Records contained in a dataset
* * * * * * *

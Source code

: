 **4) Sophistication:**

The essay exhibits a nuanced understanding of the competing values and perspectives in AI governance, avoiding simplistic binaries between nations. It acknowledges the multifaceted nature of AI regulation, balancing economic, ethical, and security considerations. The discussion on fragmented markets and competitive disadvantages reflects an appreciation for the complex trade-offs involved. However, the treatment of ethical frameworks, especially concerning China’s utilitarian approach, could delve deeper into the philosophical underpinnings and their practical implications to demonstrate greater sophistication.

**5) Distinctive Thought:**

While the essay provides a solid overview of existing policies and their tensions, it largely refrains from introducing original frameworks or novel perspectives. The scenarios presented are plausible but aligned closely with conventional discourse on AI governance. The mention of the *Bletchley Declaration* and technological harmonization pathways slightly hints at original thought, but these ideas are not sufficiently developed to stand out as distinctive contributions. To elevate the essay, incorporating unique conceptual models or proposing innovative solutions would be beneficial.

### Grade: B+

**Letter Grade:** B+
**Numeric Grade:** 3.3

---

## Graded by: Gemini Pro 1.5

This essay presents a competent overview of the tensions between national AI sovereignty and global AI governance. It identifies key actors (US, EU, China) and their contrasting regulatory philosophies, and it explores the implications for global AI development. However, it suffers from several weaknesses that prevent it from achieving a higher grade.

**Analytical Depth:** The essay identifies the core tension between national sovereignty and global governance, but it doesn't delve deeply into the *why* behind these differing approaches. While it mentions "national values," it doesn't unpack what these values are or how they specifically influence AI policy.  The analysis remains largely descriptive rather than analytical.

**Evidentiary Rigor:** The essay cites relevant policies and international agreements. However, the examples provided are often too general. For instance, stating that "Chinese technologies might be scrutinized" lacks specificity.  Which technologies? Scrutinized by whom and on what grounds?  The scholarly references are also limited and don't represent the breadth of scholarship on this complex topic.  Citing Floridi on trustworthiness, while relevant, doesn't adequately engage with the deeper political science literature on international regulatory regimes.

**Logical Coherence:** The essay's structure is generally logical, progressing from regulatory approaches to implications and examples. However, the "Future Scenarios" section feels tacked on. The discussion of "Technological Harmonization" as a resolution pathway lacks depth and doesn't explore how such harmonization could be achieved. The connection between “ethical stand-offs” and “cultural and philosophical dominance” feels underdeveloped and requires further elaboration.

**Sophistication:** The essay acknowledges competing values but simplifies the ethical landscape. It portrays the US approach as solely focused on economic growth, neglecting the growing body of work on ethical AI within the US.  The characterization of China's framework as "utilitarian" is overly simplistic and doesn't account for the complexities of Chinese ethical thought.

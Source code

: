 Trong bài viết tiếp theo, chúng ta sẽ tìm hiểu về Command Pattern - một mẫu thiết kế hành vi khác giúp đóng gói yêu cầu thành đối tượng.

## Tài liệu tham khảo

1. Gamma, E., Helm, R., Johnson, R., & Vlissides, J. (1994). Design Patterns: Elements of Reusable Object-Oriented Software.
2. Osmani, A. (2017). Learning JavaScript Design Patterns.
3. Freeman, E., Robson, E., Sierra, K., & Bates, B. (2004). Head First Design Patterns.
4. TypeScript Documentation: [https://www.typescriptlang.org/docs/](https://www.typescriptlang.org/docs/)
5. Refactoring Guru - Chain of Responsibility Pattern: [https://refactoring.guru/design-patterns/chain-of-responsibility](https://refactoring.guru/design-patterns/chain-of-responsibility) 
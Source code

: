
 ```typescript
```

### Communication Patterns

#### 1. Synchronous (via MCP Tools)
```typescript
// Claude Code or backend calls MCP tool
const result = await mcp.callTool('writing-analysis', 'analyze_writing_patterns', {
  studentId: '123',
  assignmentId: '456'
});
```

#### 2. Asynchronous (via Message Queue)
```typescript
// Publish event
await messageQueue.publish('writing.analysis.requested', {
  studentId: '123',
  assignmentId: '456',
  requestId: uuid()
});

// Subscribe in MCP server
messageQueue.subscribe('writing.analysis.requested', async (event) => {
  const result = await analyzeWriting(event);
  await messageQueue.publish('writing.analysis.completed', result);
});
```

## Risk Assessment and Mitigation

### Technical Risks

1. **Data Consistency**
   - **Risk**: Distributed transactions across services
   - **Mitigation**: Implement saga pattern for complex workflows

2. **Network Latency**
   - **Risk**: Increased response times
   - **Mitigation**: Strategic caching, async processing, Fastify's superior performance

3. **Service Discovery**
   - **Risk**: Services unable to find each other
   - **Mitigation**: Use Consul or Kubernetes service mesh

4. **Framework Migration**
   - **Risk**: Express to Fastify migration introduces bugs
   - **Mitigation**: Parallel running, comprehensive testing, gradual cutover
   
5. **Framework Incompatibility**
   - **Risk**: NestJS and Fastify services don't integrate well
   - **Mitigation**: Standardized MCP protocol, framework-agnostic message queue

* * * * * * *

== Activity ==
Up to and including the line that contains "## Graded by: Gemini Pro 1.5", restate word for word every line of the entries, starting from the first.

== Response to this exercise ==
Source code

: **4) Sophistication:**

The essay exhibits a nuanced understanding of the competing values and perspectives in AI governance, avoiding simplistic binaries between nations. It acknowledges the multifaceted nature of AI regulation, balancing economic, ethical, and security considerations. The discussion on fragmented markets and competitive disadvantages reflects an appreciation for the complex trade-offs involved. However, the treatment of ethical frameworks, especially concerning China’s utilitarian approach, could delve deeper into the philosophical underpinnings and their practical implications to demonstrate greater sophistication.

**5) Distinctive Thought:**

While the essay provides a solid overview of existing policies and their tensions, it largely refrains from introducing original frameworks or novel perspectives. The scenarios presented are plausible but aligned closely with conventional discourse on AI governance. The mention of the *Bletchley Declaration* and technological harmonization pathways slightly hints at original thought, but these ideas are not sufficiently developed to stand out as distinctive contributions. To elevate the essay, incorporating unique conceptual models or proposing innovative solutions would be beneficial.

### Grade: B+

**Letter Grade:** B+
**Numeric Grade:** 3.3

---

## Graded by: Gemini Pro 1.5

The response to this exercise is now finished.